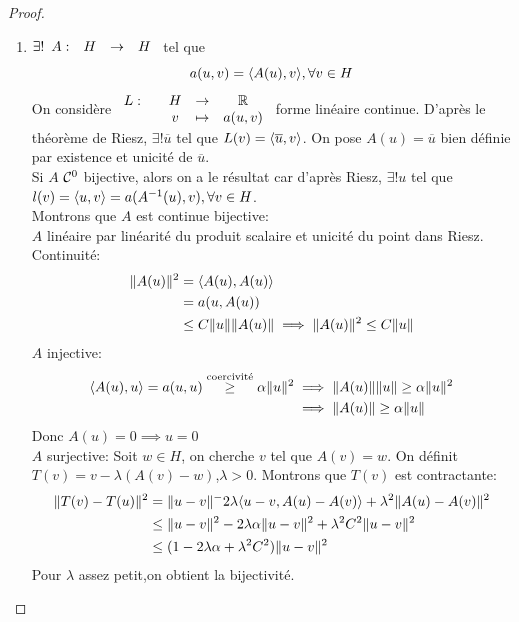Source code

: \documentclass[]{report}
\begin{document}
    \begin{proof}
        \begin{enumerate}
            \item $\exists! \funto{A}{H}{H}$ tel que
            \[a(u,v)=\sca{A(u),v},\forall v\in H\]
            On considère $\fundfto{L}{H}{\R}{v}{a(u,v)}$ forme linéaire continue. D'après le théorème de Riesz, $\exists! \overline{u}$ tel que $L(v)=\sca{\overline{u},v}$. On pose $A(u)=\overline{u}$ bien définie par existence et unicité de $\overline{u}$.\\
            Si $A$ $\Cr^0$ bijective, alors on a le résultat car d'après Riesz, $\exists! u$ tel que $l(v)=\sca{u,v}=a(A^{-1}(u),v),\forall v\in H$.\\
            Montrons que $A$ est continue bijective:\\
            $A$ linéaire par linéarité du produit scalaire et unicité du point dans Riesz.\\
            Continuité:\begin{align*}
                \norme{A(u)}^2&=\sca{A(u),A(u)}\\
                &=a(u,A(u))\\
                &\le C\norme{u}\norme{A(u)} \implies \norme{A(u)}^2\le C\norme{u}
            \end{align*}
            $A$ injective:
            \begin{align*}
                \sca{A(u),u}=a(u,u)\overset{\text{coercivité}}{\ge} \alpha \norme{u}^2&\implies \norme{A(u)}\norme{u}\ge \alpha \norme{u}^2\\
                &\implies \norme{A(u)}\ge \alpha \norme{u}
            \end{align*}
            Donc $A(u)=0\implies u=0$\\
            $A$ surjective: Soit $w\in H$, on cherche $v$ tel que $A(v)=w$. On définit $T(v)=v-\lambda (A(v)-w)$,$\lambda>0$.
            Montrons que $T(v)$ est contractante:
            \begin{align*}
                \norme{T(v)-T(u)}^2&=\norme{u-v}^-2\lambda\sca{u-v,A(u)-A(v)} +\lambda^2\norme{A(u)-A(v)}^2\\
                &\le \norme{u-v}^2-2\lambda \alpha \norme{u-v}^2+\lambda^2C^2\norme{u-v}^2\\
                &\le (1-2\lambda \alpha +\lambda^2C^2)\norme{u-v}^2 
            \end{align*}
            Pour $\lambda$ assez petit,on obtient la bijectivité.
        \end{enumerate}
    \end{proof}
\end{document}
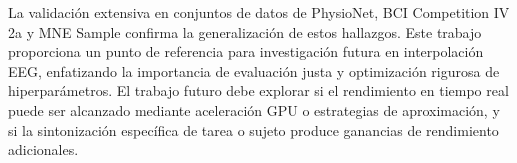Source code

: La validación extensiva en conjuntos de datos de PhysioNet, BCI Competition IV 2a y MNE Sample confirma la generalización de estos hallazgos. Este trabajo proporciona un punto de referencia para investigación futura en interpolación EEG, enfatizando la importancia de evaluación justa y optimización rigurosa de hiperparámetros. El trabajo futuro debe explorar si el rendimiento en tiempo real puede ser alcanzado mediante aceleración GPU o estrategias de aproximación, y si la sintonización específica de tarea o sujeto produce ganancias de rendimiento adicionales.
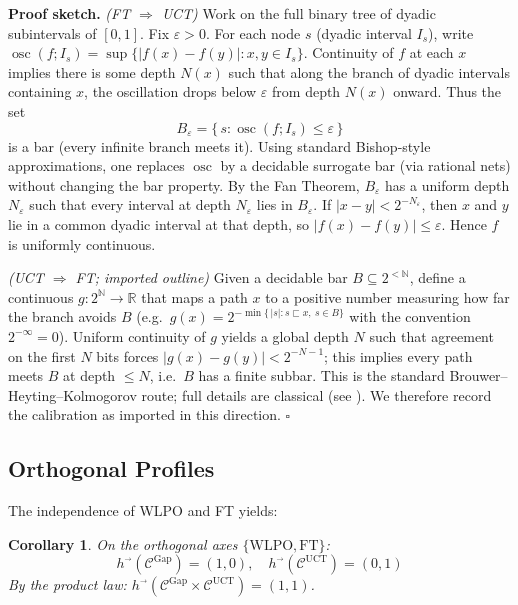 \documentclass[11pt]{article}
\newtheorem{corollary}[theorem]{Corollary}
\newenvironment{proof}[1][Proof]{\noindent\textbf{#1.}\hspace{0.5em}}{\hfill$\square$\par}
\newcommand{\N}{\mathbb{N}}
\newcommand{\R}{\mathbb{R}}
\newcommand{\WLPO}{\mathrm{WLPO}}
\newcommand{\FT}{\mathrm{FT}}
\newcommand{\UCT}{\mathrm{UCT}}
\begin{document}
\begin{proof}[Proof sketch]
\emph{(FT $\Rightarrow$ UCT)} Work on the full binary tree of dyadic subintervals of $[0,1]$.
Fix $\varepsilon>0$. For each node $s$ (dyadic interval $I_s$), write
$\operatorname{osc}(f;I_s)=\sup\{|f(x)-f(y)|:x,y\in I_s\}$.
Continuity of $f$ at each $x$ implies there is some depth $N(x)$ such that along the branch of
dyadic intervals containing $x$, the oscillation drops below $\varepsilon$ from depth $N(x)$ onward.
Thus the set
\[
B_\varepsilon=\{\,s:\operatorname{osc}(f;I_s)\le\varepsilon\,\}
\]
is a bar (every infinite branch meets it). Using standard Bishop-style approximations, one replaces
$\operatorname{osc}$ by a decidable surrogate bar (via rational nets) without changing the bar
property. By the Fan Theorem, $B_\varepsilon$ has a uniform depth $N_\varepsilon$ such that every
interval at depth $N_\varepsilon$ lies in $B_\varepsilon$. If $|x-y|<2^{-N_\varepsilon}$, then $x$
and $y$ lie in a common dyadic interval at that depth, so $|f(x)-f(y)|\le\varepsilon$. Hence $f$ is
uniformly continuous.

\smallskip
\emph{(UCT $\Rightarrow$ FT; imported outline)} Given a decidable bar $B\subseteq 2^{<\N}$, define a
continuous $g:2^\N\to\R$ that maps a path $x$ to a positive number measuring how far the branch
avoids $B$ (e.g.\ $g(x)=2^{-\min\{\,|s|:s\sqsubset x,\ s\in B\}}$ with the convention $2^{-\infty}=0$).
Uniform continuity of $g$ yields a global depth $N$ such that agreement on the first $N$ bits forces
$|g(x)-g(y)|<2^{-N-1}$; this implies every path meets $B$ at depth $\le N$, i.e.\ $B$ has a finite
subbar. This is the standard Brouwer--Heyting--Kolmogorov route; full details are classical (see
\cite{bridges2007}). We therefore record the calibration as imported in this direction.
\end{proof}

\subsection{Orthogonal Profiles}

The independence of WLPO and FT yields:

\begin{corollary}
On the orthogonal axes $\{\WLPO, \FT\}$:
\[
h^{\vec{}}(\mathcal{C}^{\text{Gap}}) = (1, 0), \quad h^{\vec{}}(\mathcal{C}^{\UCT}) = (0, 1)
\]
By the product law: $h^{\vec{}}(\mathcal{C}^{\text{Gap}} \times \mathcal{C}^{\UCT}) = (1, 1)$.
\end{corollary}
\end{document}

### Task to carry out
The word to look for is "imported"; copy out every line of the entries that holds it.

### Answer space
\emph{(UCT $\Rightarrow$ FT; imported outline)} Given a decidable bar $B\subseteq 2^{<\N}$, define a
\cite{bridges2007}). We therefore record the calibration as imported in this direction.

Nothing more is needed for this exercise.